I am very much interested in studying the dynamics of boundary layer clouds like stratocumulus and shallow cumulus clouds. To this end our group is using a Large-Eddy model to simulate turbulence in these clouds. We typically use observations as a basis for model initialization, while, in turn, observations of turbulence can directly be used to compare with the modeling results. If the model is capable to realistically reproduce the observations, its major advantageis that sensitivity studies can be performed. For example, one can study how small temperature or humidity fluctations affect the turbulence structure, from which we may learn how these cloud systems behave. Most of our modeling exercitions are performed at the Dutch Supercomputer "Huygens" installed in Amsterdam.

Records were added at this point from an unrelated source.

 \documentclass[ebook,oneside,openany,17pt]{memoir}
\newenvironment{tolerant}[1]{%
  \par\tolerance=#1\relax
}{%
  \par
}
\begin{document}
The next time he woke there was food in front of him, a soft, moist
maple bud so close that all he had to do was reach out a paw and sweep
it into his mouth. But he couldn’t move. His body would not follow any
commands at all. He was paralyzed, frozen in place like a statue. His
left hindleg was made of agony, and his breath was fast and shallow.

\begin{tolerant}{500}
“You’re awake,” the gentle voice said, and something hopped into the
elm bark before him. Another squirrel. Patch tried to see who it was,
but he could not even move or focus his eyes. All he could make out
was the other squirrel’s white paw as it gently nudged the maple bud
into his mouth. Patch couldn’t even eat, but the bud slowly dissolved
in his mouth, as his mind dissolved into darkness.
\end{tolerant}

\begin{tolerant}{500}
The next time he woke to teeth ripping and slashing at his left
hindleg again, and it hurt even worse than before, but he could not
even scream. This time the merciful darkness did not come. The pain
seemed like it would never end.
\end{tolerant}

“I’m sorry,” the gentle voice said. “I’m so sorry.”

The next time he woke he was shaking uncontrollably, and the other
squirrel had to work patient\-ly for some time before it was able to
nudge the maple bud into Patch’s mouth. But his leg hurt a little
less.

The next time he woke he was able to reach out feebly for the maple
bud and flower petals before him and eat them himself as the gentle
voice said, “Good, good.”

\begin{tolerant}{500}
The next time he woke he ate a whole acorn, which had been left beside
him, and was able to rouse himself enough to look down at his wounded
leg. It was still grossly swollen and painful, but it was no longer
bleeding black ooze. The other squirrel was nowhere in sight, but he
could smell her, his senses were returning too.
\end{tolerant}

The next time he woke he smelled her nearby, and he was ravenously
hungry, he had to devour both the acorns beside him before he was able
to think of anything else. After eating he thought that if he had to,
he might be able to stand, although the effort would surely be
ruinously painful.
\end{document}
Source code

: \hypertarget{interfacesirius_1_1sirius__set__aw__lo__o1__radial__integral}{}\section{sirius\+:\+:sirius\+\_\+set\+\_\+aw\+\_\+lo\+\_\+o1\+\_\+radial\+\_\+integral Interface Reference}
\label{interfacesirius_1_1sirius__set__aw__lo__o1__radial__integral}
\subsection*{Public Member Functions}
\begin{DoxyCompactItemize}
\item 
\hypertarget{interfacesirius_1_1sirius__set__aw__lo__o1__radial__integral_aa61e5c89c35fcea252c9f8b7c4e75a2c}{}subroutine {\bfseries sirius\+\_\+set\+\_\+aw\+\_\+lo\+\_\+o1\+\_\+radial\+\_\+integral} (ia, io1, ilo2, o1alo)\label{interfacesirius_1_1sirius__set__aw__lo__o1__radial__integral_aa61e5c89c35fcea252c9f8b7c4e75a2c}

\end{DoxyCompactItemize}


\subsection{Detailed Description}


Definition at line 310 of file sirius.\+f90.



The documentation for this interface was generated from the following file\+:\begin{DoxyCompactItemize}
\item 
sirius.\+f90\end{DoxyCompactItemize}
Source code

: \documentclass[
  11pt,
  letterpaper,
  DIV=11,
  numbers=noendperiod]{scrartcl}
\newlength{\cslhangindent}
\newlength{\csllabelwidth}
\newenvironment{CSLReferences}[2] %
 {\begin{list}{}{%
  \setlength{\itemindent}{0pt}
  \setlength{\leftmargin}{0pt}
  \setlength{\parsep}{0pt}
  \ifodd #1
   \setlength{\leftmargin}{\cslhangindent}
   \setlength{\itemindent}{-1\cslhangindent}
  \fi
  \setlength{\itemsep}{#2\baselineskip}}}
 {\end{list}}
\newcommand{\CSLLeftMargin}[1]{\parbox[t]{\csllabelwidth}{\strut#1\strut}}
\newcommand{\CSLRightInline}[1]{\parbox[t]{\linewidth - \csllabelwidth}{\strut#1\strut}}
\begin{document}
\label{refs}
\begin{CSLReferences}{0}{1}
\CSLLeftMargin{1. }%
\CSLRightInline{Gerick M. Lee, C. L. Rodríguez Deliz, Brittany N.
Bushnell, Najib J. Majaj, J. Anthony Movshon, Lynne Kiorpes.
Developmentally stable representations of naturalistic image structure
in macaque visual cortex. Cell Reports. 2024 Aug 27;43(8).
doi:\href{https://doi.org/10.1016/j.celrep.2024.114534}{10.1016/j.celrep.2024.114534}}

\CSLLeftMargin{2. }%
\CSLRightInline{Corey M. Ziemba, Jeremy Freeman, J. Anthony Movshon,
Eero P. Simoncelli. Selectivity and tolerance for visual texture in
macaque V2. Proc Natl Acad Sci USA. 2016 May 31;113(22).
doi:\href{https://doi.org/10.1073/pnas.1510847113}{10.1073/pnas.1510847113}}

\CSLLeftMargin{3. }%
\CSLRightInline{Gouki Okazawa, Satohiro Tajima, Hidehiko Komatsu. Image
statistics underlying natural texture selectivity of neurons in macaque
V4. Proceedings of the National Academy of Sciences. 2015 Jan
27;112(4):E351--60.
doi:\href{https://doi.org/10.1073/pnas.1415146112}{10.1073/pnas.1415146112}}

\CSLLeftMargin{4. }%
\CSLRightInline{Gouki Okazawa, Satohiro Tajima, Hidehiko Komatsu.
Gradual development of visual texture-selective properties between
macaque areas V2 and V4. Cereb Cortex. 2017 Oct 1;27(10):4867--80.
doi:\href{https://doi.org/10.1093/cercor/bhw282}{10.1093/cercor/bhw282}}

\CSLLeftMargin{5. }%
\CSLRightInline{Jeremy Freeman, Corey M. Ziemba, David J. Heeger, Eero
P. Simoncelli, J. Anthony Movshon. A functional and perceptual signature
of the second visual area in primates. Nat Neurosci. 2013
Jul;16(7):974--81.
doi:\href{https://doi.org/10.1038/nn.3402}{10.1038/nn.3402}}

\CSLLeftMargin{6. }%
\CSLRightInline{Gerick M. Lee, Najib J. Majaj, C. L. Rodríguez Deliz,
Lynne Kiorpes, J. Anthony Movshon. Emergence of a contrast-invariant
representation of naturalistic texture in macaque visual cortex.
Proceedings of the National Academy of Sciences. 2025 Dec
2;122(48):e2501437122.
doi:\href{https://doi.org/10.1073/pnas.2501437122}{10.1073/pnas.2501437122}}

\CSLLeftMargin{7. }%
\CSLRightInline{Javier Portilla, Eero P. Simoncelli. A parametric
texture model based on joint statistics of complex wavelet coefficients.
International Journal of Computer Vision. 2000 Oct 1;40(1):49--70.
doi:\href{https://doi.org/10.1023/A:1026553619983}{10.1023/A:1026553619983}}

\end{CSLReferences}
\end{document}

Because weather forecast and climate models use a rather coarse grid resolution, the turbulent eddies in the boundary layer are not resolved by these models. Therefore their bulk effect on the vertical transport of heat, moisture and momentum must be calculated by means of parameterizations. This is were the observations and Large-Eddy Simulation model results and the observations turn out to be vital.

Our group has a strong collaboration with our colleagues from the Dutch Royal Meteorological Office (KNMI). Various students have done an internship or a Master's research project at the KNMI, and observations collected at the 200 m tall Cabauw meteorological tower operated by the KNMI have been served as research data sets for our students.

We are currently involved in a European Union funded research programme, EUCLIPSE. The main question is to study the cloud feedback on a future climate change and to reduce the uncertainty in the representation of cloud processes and feedbacks in the new generation of cloud models. A nice movie about the project has been made for EURONEWS.